For the next three centuries Councils and Bishops struggled manfully to put into force the Bull _Periculoso_, but without success; the constant repetition of the order that nuns should not leave their convents is the measure of its failure. In the various reformed orders, which were founded in the fifteenth and sixteenth centuries, the insistence upon enclosure bears witness to the importance which was attached to it as a vital condition of reform: Boniface IX's ordinances for the Dominicans (1402), St Francis of Paula's rule for his order in Calabria (1435), the rule of the Order of the Annunciation, founded by Jeanne, daughter of Louis XI, at the close of the fifteenth century, Johann Busch's reforms in Saxony, the reformed rules given by Etienne Poncher, Bishop of Paris, to the nuns of Chelles, Montmartre and Malnoue (1506) and by Geoffrey de Saint Belin, Bishop of Poitiers, to the nuns of the Holy Cross, Poitiers (1511), all insist upon strict enclosure[1078]. Similarly a long list might be drawn up of general and provincial councils and synods which repeated the ordinance, culminating in the great general Council of Trent, which renewed the decree _Periculoso_ and was itself followed by another long series of provincial councils, which endeavoured to put its decree into force. But these efforts were still attended by very imperfect success, for the worldly nuns of the sixteenth and seventeenth centuries chafed at the irksome restriction no less than did their predecessors of the middle ages. When, in 1681, Jean-Baptiste Thiers published his treatise on the enclosure of nuns he announced his reason to be that no point of ecclesiastical discipline was in his day more completely neglected and ignored[1079].

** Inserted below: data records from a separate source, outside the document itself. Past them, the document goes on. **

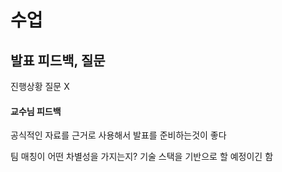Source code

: # 수업

## 발표 피드백, 질문
진행상황 질문 X

#### 교수님 피드백
공식적인 자료를 근거로 사용해서 발표를 준비하는것이 좋다

팀 매칭이 어떤 차별성을 가지는지?
	기술 스택을 기반으로 할 예정이긴 함

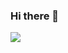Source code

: ### Hi there 👋

<div>
<img align="center" src="https://github-readme-stats.vercel.app/api/top-langs/?username=notimplementedlife&layout=compact&title_color=24292e&text_color=0&bg_color=fff"/>  
</div>

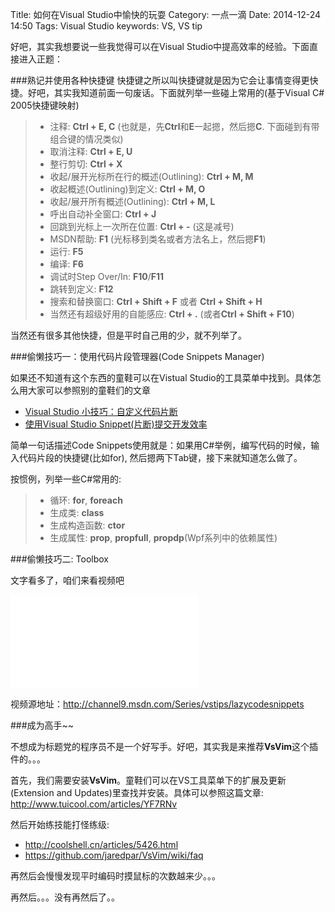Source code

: ﻿Title: 如何在Visual Studio中愉快的玩耍
Category: 一点一滴
Date: 2014-12-24 14:50
Tags: Visual Studio
keywords: VS, VS tip

好吧，其实我想要说一些我觉得可以在Visual Studio中提高效率的经验。下面直接进入正题：


###熟记并使用各种快捷键
快捷键之所以叫快捷键就是因为它会让事情变得更快捷。好吧，其实我知道前面一句废话。下面就列举一些碰上常用的(基于Visual C# 2005快捷键映射)


> * 注释: **Ctrl + E, C** (也就是，先**Ctrl**和**E**一起摁，然后摁**C**. 下面碰到有带组合键的情况类似)
> * 取消注释: **Ctrl + E, U**
> * 整行剪切: **Ctrl + X**
> * 收起/展开光标所在行的概述(Outlining): **Ctrl + M, M**
> * 收起概述(Outlining)到定义: **Ctrl + M, O**
> * 收起/展开所有概述(Outlining): **Ctrl + M, L**
> * 呼出自动补全窗口: **Ctrl + J**
> * 回跳到光标上一次所在位置: **Ctrl + -** (这是减号)
> * MSDN帮助: **F1** (光标移到类名或者方法名上，然后摁**F1**)
> * 运行: **F5**
> * 编译: **F6**
> * 调试时Step Over/In: **F10**/**F11**
> * 跳转到定义: **F12**
> * 搜索和替换窗口: **Ctrl + Shift + F** 或者 **Ctrl + Shift + H**
> * 当然还有超级好用的自能感应: **Ctrl + .** (或者**Ctrl + Shift + F10**)


当然还有很多其他快捷，但是平时自己用的少，就不列举了。


###偷懒技巧一：使用代码片段管理器(Code Snippets Manager)


如果还不知道有这个东西的童鞋可以在Vistual Studio的工具菜单中找到。具体怎么用大家可以参照别的童鞋们的文章


* [Visual Studio 小技巧：自定义代码片断](http://www.cnblogs.com/cyq1162/archive/2013/06/14/3135373.html)
* [使用Visual Studio Snippet(片断)提交开发效率](http://kb.cnblogs.com/page/42164/)


简单一句话描述Code Snippets使用就是：如果用C#举例，编写代码的时候，输入代码片段的快捷键(比如for), 然后摁两下Tab键，接下来就知道怎么做了。


按惯例，列举一些C#常用的:
> * 循环: **for**, **foreach**
> * 生成类: **class**
> * 生成构造函数: **ctor**
> * 生成属性: **prop**, **propfull**, **propdp**(Wpf系列中的依赖属性)


###偷懒技巧二: Toolbox


文字看多了，咱们来看视频吧

<iframe src="//channel9.msdn.com/Series/vstips/lazycodesnippets/player?format=html5" allowFullScreen frameBorder="0"></iframe>

视频源地址：<http://channel9.msdn.com/Series/vstips/lazycodesnippets>


###成为高手~~


不想成为标题党的程序员不是一个好写手。好吧，其实我是来推荐**VsVim**这个插件的。。。


首先，我们需要安装**VsVim**。童鞋们可以在VS工具菜单下的扩展及更新(Extension and Updates)里查找并安装。具体可以参照这篇文章: <http://www.tuicool.com/articles/YF7RNv>


然后开始练技能打怪练级:


* <http://coolshell.cn/articles/5426.html>
* <https://github.com/jaredpar/VsVim/wiki/faq>


再然后会慢慢发现平时编码时摸鼠标的次数越来少。。。

再然后。。。没有再然后了。。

This brief sketch of the enclosure movement in the Western Church is necessary to a right understanding of the special attempts which were made in England to keep the nuns in their cloisters by means of an absolute enforcement of the Benedictine Rule. Visitatorial injunctions on this subject during the fourteenth and fifteenth centuries and up to the Reformation were based upon three enactments: the constitutions of the legate Ottobon in 1268, the vigorous reforms of Archbishop Peckham (1279-92) and the Bull _Periculoso_. The Cardinal Legate Ottobon had come to England in 1265, on the restoration of Henry III after Evesham, with the purpose of punishing bishops and clergy who had supported the party of Simon de Montfort and the barons. When peace was finally signed in 1267, largely by his intervention, he was able to turn his attention to general abuses prevalent in the English church and one of the reforms which he attempted to enforce was the stricter enclosure of nuns.